[Data for this exercise Boundary: Start]
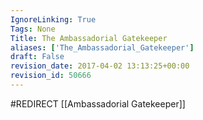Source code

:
 ```yaml
---
IgnoreLinking: True
Tags: None
Title: The Ambassadorial Gatekeeper
aliases: ['The_Ambassadorial_Gatekeeper']
draft: False
revision_date: 2017-04-02 13:13:25+00:00
revision_id: 50666
---
```


#REDIRECT [[Ambassadorial Gatekeeper]]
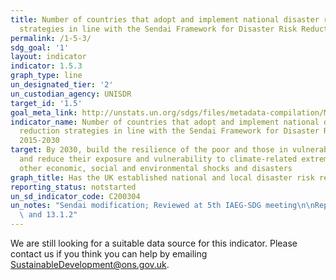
```yaml
---
title: Number of countries that adopt and implement national disaster risk reduction
  strategies in line with the Sendai Framework for Disaster Risk Reduction 2015-2030
permalink: /1-5-3/
sdg_goal: '1'
layout: indicator
indicator: 1.5.3
graph_type: line
un_designated_tier: '2'
un_custodian_agency: UNISDR
target_id: '1.5'
goal_meta_link: http://unstats.un.org/sdgs/files/metadata-compilation/Metadata-Goal-1.pdf
indicator_name: Number of countries that adopt and implement national disaster risk
  reduction strategies in line with the Sendai Framework for Disaster Risk Reduction
  2015-2030
target: By 2030, build the resilience of the poor and those in vulnerable situations
  and reduce their exposure and vulnerability to climate-related extreme events and
  other economic, social and environmental shocks and disasters
graph_title: Has the UK established national and local disaster risk reduction strategies?
reporting_status: notstarted
un_sd_indicator_code: C200304
un_notes: "Sendai modification; Reviewed at 5th IAEG-SDG meeting\n\nRepeat of 11.b.1\
  \ and 13.1.2"
---
```


We are still looking for a suitable data source for this indicator. Please contact us if you think you can help by emailing <a href="mailto:SustainableDevelopment@ons.gov.uk">SustainableDevelopment@ons.gov.uk</a>.



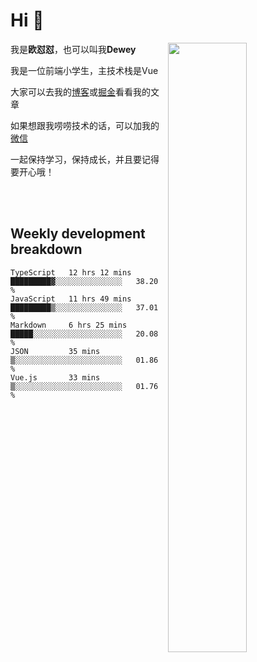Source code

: # Hi 👋


[<img align="right" width="50%" src="https://github-readme-stats.vercel.app/api?username=OUDUIDUI&theme=dark&show_icons=true">](https://metrics.lecoq.io/OUDUIDUI?template=classic&#41;)

 我是**欧怼怼**，也可以叫我**Dewey**

我是一位前端小学生，主技术栈是Vue

大家可以去我的[博客](ouduidui.cn)或[掘金](https://juejin.cn/user/4309700183594366)看看我的文章

如果想跟我唠唠技术的话，可以加我的[微信](./images/wechat.jpeg)

一起保持学习，保持成长，并且要记得要开心哦！


<br/>
<br/>

##  Weekly development breakdown

<!--START_SECTION:waka-->
```text
TypeScript   12 hrs 12 mins  █████████▓░░░░░░░░░░░░░░░   38.20 % 
JavaScript   11 hrs 49 mins  █████████▒░░░░░░░░░░░░░░░   37.01 % 
Markdown     6 hrs 25 mins   █████░░░░░░░░░░░░░░░░░░░░   20.08 % 
JSON         35 mins         ▒░░░░░░░░░░░░░░░░░░░░░░░░   01.86 % 
Vue.js       33 mins         ▒░░░░░░░░░░░░░░░░░░░░░░░░   01.76 % 
```
<!--END_SECTION:waka-->

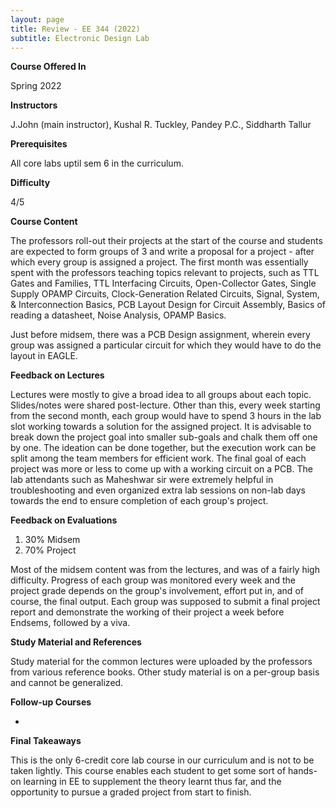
 ```yaml
---
layout: page
title: Review - EE 344 (2022)
subtitle: Electronic Design Lab
---
```


**Course Offered In**

Spring 2022

**Instructors**

J.John (main instructor), Kushal R. Tuckley, Pandey P.C., Siddharth Tallur

**Prerequisites**

All core labs uptil sem 6 in the curriculum.

**Difficulty**

4/5

**Course Content**

The professors roll-out their projects at the start of the course and students are expected to form groups of 3 and write a proposal for a project - after which every group is assigned a project. The first month was essentially spent with the professors teaching topics relevant to projects, such as TTL Gates and Families, TTL Interfacing Circuits, Open-Collector Gates, Single Supply OPAMP Circuits, Clock-Generation Related Circuits, Signal, System, & Interconnection Basics, PCB Layout Design for Circuit Assembly, Basics of reading a datasheet, Noise Analysis, OPAMP Basics.

Just before midsem, there was a PCB Design assignment, wherein every group was assigned a particular circuit for which they would have to do the layout in EAGLE.

**Feedback on Lectures**

Lectures were mostly to give a broad idea to all groups about each topic. Slides/notes were shared post-lecture. Other than this, every week starting from the second month, each group would have to spend 3 hours in the lab slot working towards a solution for the assigned project. It is advisable to break down the project goal into smaller sub-goals and chalk them off one by one. The ideation can be done together, but the execution work can be split among the team members for efficient work. The final goal of each project was more or less to come up with a working circuit on a PCB. 
The lab attendants such as Maheshwar sir were extremely helpful in troubleshooting and even organized extra lab sessions on non-lab days towards the end to ensure completion of each group's project.

**Feedback on Evaluations**

1. 30% Midsem
2. 70% Project

Most of the midsem content was from the lectures, and was of a fairly high difficulty. Progress of each group was monitored every week and the project grade depends on the group's involvement, effort put in, and of course, the final output. Each group was supposed to submit a final project report and demonstrate the working of their project a week before Endsems, followed by a viva.

**Study Material and References**

Study material for the common lectures were uploaded by the professors from various reference books. Other study material is on a per-group basis and cannot be generalized.

**Follow-up Courses**

-

**Final Takeaways**

This is the only 6-credit core lab course in our curriculum and is not to be taken lightly. This course enables each student to get some sort of hands-on learning in EE to supplement the theory learnt thus far, and the opportunity to pursue a graded project from start to finish.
[Data for this exercise Boundary: End]
Brief:
Your copy must repeat the data word for word and show none of its images.

Solution to the exercise:
Source code

:
 ```yaml
---
IgnoreLinking: True
Tags: None
Title: The Ambassadorial Gatekeeper
aliases: ['The_Ambassadorial_Gatekeeper']
draft: False
revision_date: 2017-04-02 13:13:25+00:00
revision_id: 50666
---
```


#REDIRECT [[Ambassadorial Gatekeeper]]
```yaml
---
title: Number of countries that adopt and implement national disaster risk reduction
  strategies in line with the Sendai Framework for Disaster Risk Reduction 2015-2030
permalink: /1-5-3/
sdg_goal: '1'
layout: indicator
indicator: 1.5.3
graph_type: line
un_designated_tier: '2'
un_custodian_agency: UNISDR
target_id: '1.5'
goal_meta_link: http://unstats.un.org/sdgs/files/metadata-compilation/Metadata-Goal-1.pdf
indicator_name: Number of countries that adopt and implement national disaster risk
  reduction strategies in line with the Sendai Framework for Disaster Risk Reduction
  2015-2030
target: By 2030, build the resilience of the poor and those in vulnerable situations
  and reduce their exposure and vulnerability to climate-related extreme events and
  other economic, social and environmental shocks and disasters
graph_title: Has the UK established national and local disaster risk reduction strategies?
reporting_status: notstarted
un_sd_indicator_code: C200304
un_notes: "Sendai modification; Reviewed at 5th IAEG-SDG meeting\n\nRepeat of 11.b.1\
  \ and 13.1.2"
---
```


We are still looking for a suitable data source for this indicator. Please contact us if you think you can help by emailing <a href="mailto:SustainableDevelopment@ons.gov.uk">SustainableDevelopment@ons.gov.uk</a>.



Source code

: # Hi 👋


[<img align="right" width="50%" src="https://github-readme-stats.vercel.app/api?username=OUDUIDUI&theme=dark&show_icons=true">](https://metrics.lecoq.io/OUDUIDUI?template=classic&#41;)

 我是**欧怼怼**，也可以叫我**Dewey**

我是一位前端小学生，主技术栈是Vue

大家可以去我的[博客](ouduidui.cn)或[掘金](https://juejin.cn/user/4309700183594366)看看我的文章

如果想跟我唠唠技术的话，可以加我的[微信](./images/wechat.jpeg)

一起保持学习，保持成长，并且要记得要开心哦！


<br/>
<br/>

##  Weekly development breakdown

<!--START_SECTION:waka-->
```text
TypeScript   12 hrs 12 mins  █████████▓░░░░░░░░░░░░░░░   38.20 % 
JavaScript   11 hrs 49 mins  █████████▒░░░░░░░░░░░░░░░   37.01 % 
Markdown     6 hrs 25 mins   █████░░░░░░░░░░░░░░░░░░░░   20.08 % 
JSON         35 mins         ▒░░░░░░░░░░░░░░░░░░░░░░░░   01.86 % 
Vue.js       33 mins         ▒░░░░░░░░░░░░░░░░░░░░░░░░   01.76 % 
```
<!--END_SECTION:waka-->

 ```yaml
---
layout: page
title: Review - EE 344 (2022)
subtitle: Electronic Design Lab
---
```


**Course Offered In**

Spring 2022

**Instructors**

J.John (main instructor), Kushal R. Tuckley, Pandey P.C., Siddharth Tallur

**Prerequisites**

All core labs uptil sem 6 in the curriculum.

**Difficulty**

4/5

**Course Content**

The professors roll-out their projects at the start of the course and students are expected to form groups of 3 and write a proposal for a project - after which every group is assigned a project. The first month was essentially spent with the professors teaching topics relevant to projects, such as TTL Gates and Families, TTL Interfacing Circuits, Open-Collector Gates, Single Supply OPAMP Circuits, Clock-Generation Related Circuits, Signal, System, & Interconnection Basics, PCB Layout Design for Circuit Assembly, Basics of reading a datasheet, Noise Analysis, OPAMP Basics.

Just before midsem, there was a PCB Design assignment, wherein every group was assigned a particular circuit for which they would have to do the layout in EAGLE.

**Feedback on Lectures**

Lectures were mostly to give a broad idea to all groups about each topic. Slides/notes were shared post-lecture. Other than this, every week starting from the second month, each group would have to spend 3 hours in the lab slot working towards a solution for the assigned project. It is advisable to break down the project goal into smaller sub-goals and chalk them off one by one. The ideation can be done together, but the execution work can be split among the team members for efficient work. The final goal of each project was more or less to come up with a working circuit on a PCB. 
The lab attendants such as Maheshwar sir were extremely helpful in troubleshooting and even organized extra lab sessions on non-lab days towards the end to ensure completion of each group's project.

**Feedback on Evaluations**

1. 30% Midsem
2. 70% Project

Most of the midsem content was from the lectures, and was of a fairly high difficulty. Progress of each group was monitored every week and the project grade depends on the group's involvement, effort put in, and of course, the final output. Each group was supposed to submit a final project report and demonstrate the working of their project a week before Endsems, followed by a viva.

**Study Material and References**

Study material for the common lectures were uploaded by the professors from various reference books. Other study material is on a per-group basis and cannot be generalized.

**Follow-up Courses**

-

**Final Takeaways**

This is the only 6-credit core lab course in our curriculum and is not to be taken lightly. This course enables each student to get some sort of hands-on learning in EE to supplement the theory learnt thus far, and the opportunity to pursue a graded project from start to finish.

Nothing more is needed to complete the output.